* Assignment *
Exact copies of all records below are needed.

* Data records *
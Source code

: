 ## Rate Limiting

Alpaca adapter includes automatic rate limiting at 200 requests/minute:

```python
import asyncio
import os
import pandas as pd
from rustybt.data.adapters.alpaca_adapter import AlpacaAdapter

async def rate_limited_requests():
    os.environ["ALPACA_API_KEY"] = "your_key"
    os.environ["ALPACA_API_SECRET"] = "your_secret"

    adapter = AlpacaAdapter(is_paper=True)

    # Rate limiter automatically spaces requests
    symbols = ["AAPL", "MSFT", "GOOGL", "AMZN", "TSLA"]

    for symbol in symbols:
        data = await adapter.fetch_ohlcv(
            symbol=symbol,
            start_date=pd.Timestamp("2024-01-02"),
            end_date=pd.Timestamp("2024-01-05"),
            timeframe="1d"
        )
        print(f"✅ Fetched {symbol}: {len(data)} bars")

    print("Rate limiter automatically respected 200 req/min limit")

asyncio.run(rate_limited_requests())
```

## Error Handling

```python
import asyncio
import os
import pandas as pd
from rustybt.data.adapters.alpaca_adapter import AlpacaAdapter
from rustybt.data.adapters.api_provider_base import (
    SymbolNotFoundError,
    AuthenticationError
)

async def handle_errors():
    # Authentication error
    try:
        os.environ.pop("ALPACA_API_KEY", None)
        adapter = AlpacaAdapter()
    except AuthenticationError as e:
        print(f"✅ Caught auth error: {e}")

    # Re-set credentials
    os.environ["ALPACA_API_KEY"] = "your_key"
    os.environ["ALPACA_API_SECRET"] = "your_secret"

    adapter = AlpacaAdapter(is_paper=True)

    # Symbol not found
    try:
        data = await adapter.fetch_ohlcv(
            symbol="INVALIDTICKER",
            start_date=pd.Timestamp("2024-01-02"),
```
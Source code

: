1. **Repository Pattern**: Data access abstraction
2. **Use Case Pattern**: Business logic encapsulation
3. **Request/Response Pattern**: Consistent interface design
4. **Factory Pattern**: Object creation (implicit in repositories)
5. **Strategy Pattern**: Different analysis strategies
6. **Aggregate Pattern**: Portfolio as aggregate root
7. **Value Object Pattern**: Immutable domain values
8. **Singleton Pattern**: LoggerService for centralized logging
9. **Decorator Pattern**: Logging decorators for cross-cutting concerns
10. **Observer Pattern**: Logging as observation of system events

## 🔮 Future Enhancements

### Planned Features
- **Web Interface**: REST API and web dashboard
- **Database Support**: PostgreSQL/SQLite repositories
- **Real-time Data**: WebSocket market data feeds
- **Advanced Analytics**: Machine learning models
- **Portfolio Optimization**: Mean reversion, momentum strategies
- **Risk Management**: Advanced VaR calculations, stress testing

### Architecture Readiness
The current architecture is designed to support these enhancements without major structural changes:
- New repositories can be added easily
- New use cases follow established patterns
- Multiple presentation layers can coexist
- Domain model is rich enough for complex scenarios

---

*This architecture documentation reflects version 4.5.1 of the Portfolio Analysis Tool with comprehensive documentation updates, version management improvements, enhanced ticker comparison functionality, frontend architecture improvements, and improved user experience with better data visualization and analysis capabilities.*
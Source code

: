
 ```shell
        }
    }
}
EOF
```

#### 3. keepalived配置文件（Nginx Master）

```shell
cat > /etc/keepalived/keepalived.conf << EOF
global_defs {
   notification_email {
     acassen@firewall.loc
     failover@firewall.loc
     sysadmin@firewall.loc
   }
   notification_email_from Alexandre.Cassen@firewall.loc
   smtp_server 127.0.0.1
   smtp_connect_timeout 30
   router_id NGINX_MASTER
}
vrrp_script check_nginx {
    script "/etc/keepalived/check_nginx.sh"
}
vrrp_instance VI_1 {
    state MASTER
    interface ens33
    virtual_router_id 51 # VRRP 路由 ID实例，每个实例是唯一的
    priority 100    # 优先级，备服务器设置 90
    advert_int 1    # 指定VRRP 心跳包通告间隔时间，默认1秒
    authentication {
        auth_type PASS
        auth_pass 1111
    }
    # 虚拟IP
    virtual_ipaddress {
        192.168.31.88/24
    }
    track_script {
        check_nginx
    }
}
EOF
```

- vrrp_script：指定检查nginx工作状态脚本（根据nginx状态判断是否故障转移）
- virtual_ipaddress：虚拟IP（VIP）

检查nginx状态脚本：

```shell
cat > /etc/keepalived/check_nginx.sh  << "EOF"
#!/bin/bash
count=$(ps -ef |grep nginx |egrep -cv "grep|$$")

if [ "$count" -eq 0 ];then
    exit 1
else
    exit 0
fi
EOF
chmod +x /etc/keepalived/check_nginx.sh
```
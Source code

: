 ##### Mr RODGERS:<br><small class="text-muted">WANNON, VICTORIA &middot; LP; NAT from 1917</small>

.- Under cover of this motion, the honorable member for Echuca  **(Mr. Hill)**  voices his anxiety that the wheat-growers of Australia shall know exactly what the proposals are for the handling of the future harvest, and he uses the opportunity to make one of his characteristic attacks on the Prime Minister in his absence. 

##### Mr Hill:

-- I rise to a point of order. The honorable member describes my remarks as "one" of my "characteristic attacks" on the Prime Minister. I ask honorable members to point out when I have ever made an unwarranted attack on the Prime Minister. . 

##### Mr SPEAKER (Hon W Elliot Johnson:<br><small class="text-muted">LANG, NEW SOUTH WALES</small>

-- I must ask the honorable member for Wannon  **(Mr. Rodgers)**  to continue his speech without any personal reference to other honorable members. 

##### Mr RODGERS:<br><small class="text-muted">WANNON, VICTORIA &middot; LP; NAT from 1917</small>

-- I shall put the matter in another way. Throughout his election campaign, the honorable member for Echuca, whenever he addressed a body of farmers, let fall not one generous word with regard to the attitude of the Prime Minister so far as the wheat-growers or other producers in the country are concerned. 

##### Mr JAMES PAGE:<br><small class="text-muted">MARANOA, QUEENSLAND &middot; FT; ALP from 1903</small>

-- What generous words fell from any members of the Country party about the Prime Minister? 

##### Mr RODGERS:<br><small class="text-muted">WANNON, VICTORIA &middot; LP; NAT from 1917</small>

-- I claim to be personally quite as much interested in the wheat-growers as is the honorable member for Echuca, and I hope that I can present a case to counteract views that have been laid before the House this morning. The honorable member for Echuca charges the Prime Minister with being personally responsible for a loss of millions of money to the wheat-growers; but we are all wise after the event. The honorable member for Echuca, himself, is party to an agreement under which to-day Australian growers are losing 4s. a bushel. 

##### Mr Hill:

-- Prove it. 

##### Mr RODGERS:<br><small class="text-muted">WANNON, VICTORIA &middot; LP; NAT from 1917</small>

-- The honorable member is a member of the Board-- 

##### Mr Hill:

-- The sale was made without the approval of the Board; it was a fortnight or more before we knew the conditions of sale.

* Problem solution *
Source code

: ## Rate Limiting

Alpaca adapter includes automatic rate limiting at 200 requests/minute:

```python
import asyncio
import os
import pandas as pd
from rustybt.data.adapters.alpaca_adapter import AlpacaAdapter

async def rate_limited_requests():
    os.environ["ALPACA_API_KEY"] = "your_key"
    os.environ["ALPACA_API_SECRET"] = "your_secret"

    adapter = AlpacaAdapter(is_paper=True)

    # Rate limiter automatically spaces requests
    symbols = ["AAPL", "MSFT", "GOOGL", "AMZN", "TSLA"]

    for symbol in symbols:
        data = await adapter.fetch_ohlcv(
            symbol=symbol,
            start_date=pd.Timestamp("2024-01-02"),
            end_date=pd.Timestamp("2024-01-05"),
            timeframe="1d"
        )
        print(f"✅ Fetched {symbol}: {len(data)} bars")

    print("Rate limiter automatically respected 200 req/min limit")

asyncio.run(rate_limited_requests())
```

## Error Handling

```python
import asyncio
import os
import pandas as pd
from rustybt.data.adapters.alpaca_adapter import AlpacaAdapter
from rustybt.data.adapters.api_provider_base import (
    SymbolNotFoundError,
    AuthenticationError
)

async def handle_errors():
    # Authentication error
    try:
        os.environ.pop("ALPACA_API_KEY", None)
        adapter = AlpacaAdapter()
    except AuthenticationError as e:
        print(f"✅ Caught auth error: {e}")

    # Re-set credentials
    os.environ["ALPACA_API_KEY"] = "your_key"
    os.environ["ALPACA_API_SECRET"] = "your_secret"

    adapter = AlpacaAdapter(is_paper=True)

    # Symbol not found
    try:
        data = await adapter.fetch_ohlcv(
            symbol="INVALIDTICKER",
            start_date=pd.Timestamp("2024-01-02"),
```
Source code

:1. **Repository Pattern**: Data access abstraction
2. **Use Case Pattern**: Business logic encapsulation
3. **Request/Response Pattern**: Consistent interface design
4. **Factory Pattern**: Object creation (implicit in repositories)
5. **Strategy Pattern**: Different analysis strategies
6. **Aggregate Pattern**: Portfolio as aggregate root
7. **Value Object Pattern**: Immutable domain values
8. **Singleton Pattern**: LoggerService for centralized logging
9. **Decorator Pattern**: Logging decorators for cross-cutting concerns
10. **Observer Pattern**: Logging as observation of system events

## 🔮 Future Enhancements

### Planned Features
- **Web Interface**: REST API and web dashboard
- **Database Support**: PostgreSQL/SQLite repositories
- **Real-time Data**: WebSocket market data feeds
- **Advanced Analytics**: Machine learning models
- **Portfolio Optimization**: Mean reversion, momentum strategies
- **Risk Management**: Advanced VaR calculations, stress testing

### Architecture Readiness
The current architecture is designed to support these enhancements without major structural changes:
- New repositories can be added easily
- New use cases follow established patterns
- Multiple presentation layers can coexist
- Domain model is rich enough for complex scenarios

---

*This architecture documentation reflects version 4.5.1 of the Portfolio Analysis Tool with comprehensive documentation updates, version management improvements, enhanced ticker comparison functionality, frontend architecture improvements, and improved user experience with better data visualization and analysis capabilities.*
Source code

:
 ```shell
        }
    }
}
EOF
```

#### 3. keepalived配置文件（Nginx Master）

```shell
cat > /etc/keepalived/keepalived.conf << EOF
global_defs {
   notification_email {
     acassen@firewall.loc
     failover@firewall.loc
     sysadmin@firewall.loc
   }
   notification_email_from Alexandre.Cassen@firewall.loc
   smtp_server 127.0.0.1
   smtp_connect_timeout 30
   router_id NGINX_MASTER
}
vrrp_script check_nginx {
    script "/etc/keepalived/check_nginx.sh"
}
vrrp_instance VI_1 {
    state MASTER
    interface ens33
    virtual_router_id 51 # VRRP 路由 ID实例，每个实例是唯一的
    priority 100    # 优先级，备服务器设置 90
    advert_int 1    # 指定VRRP 心跳包通告间隔时间，默认1秒
    authentication {
        auth_type PASS
        auth_pass 1111
    }
    # 虚拟IP
    virtual_ipaddress {
        192.168.31.88/24
    }
    track_script {
        check_nginx
    }
}
EOF
```

- vrrp_script：指定检查nginx工作状态脚本（根据nginx状态判断是否故障转移）
- virtual_ipaddress：虚拟IP（VIP）

检查nginx状态脚本：

```shell
cat > /etc/keepalived/check_nginx.sh  << "EOF"
#!/bin/bash
count=$(ps -ef |grep nginx |egrep -cv "grep|$$")

if [ "$count" -eq 0 ];then
    exit 1
else
    exit 0
fi
EOF
chmod +x /etc/keepalived/check_nginx.sh
```
Source code

: ##### Mr RODGERS:<br><small class="text-muted">WANNON, VICTORIA &middot; LP; NAT from 1917</small>

.- Under cover of this motion, the honorable member for Echuca  **(Mr. Hill)**  voices his anxiety that the wheat-growers of Australia shall know exactly what the proposals are for the handling of the future harvest, and he uses the opportunity to make one of his characteristic attacks on the Prime Minister in his absence. 

##### Mr Hill:

-- I rise to a point of order. The honorable member describes my remarks as "one" of my "characteristic attacks" on the Prime Minister. I ask honorable members to point out when I have ever made an unwarranted attack on the Prime Minister. . 

##### Mr SPEAKER (Hon W Elliot Johnson:<br><small class="text-muted">LANG, NEW SOUTH WALES</small>

-- I must ask the honorable member for Wannon  **(Mr. Rodgers)**  to continue his speech without any personal reference to other honorable members. 

##### Mr RODGERS:<br><small class="text-muted">WANNON, VICTORIA &middot; LP; NAT from 1917</small>

-- I shall put the matter in another way. Throughout his election campaign, the honorable member for Echuca, whenever he addressed a body of farmers, let fall not one generous word with regard to the attitude of the Prime Minister so far as the wheat-growers or other producers in the country are concerned. 

##### Mr JAMES PAGE:<br><small class="text-muted">MARANOA, QUEENSLAND &middot; FT; ALP from 1903</small>

-- What generous words fell from any members of the Country party about the Prime Minister? 

##### Mr RODGERS:<br><small class="text-muted">WANNON, VICTORIA &middot; LP; NAT from 1917</small>

-- I claim to be personally quite as much interested in the wheat-growers as is the honorable member for Echuca, and I hope that I can present a case to counteract views that have been laid before the House this morning. The honorable member for Echuca charges the Prime Minister with being personally responsible for a loss of millions of money to the wheat-growers; but we are all wise after the event. The honorable member for Echuca, himself, is party to an agreement under which to-day Australian growers are losing 4s. a bushel. 

##### Mr Hill:

-- Prove it. 

##### Mr RODGERS:<br><small class="text-muted">WANNON, VICTORIA &middot; LP; NAT from 1917</small>

-- The honorable member is a member of the Board-- 

##### Mr Hill:

-- The sale was made without the approval of the Board; it was a fortnight or more before we knew the conditions of sale.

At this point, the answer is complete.